Addiction, vous avez dit addiction ?
Car le rapport à notre smartphone peut en effet devenir addictif. Et comme dans toute addiction, il y a une gestuelle : avoir les mains et le regard occupés, sinon nous avons la sensation de nous ennuyer. Et comme dans beaucoup d'addictions, il y a le déni: "mais non, je ne suis pas accro..." En analysant le journal des opérations sur certains smartphones, on a constaté jusqu'à 450 déblocages du clavier dans la journée : l'utilisateur a brandi et utilisé son téléphone plus de 450 fois ! Si ce n'est pas une addiction... Et quand nos proches nous font bien remarquer que nous sommes un peu trop scotchés à notre joujou, rien n'y fait ; nous allons même parfois nous abriter jusque dans les toilettes pour consulter. La chute du smartphone dans la cuvette est d'ailleurs chez les professionnels la première raison de dysfonctionnement de nos merveilleux outils ! Et gare, cette addiction nous guette tous, jeunes ou moins jeunes, aucune classe d'âge n'est à l'abri.

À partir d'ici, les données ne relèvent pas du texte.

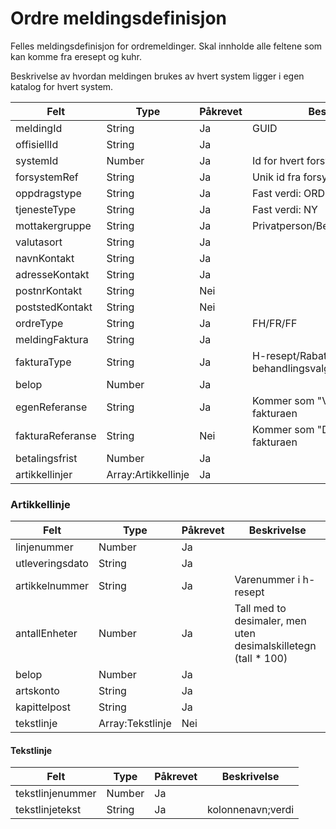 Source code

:# Ordre meldingsdefinisjon

Felles meldingsdefinisjon for ordremeldinger. Skal innholde alle feltene som kan komme fra eresept og kuhr.

Beskrivelse av hvordan meldingen brukes av hvert system ligger i egen katalog for hvert system.

Felt | Type | Påkrevet | Beskrivelse 
-----|------|----------| --------------------
meldingId | String | Ja | GUID
offisiellId |String | Ja | 
systemId | Number | Ja | Id for hvert forsystem
forsystemRef | String | Ja | Unik id fra forsystemet
oppdragstype | String| Ja | Fast verdi: ORDRE
tjenesteType | String | Ja | Fast verdi: NY
mottakergruppe | String | Ja | Privatperson/Behandler/Virksomhet
valutasort | String | Ja | 
navnKontakt | String | Ja |
adresseKontakt | String | Ja | 
postnrKontakt | String | Nei |
poststedKontakt | String | Nei |
ordreType | String | Ja | FH/FR/FF
meldingFaktura | String | Ja
fakturaType | String | Ja | H-resept/Rabatt legemidler/Fritt behandlingsvalg
belop | Number | Ja |
egenReferanse | String | Ja | Kommer som "Vår referanse" på fakturaen
fakturaReferanse | String | Nei | Kommer som "Deres referanse" på fakturaen
betalingsfrist | Number | Ja | 
artikkellinjer | Array:Artikkellinje | Ja |

### Artikkellinje
Felt | Type | Påkrevet | Beskrivelse 
-----|------|----------| --------------------
linjenummer | Number | Ja | 
utleveringsdato | String | Ja |
artikkelnummer | String | Ja | Varenummer i h-resept
antallEnheter | Number | Ja | Tall med to desimaler, men uten desimalskilletegn (tall * 100)
belop | Number | Ja | 
artskonto | String | Ja |
kapittelpost | String | Ja | 
tekstlinje | Array:Tekstlinje | Nei | 

#### Tekstlinje
Felt | Type | Påkrevet | Beskrivelse
-----|------|----------| --------------------
tekstlinjenummer | Number | Ja | 
tekstlinjetekst | String | Ja | kolonnenavn;verdi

L'audience, toujours l'audience
Et comme dans toute addiction, il y a les addicts et ceux qui tirent les ficelles et s'enrichissent. Les media et éditeurs qui rivalisent d'attractivité pour nous garder captifs aux flux d'informations. Notre attention a un prix, elle se monnaie. Nous sommes du bétail, des pigeons marketing . Quand nous sommes accrochés malgré nous, que nous cherchons un argument pour en sortir, cet élément peut motiver nos efforts de sevrage : "je suis libre, je ne suis pas un robot".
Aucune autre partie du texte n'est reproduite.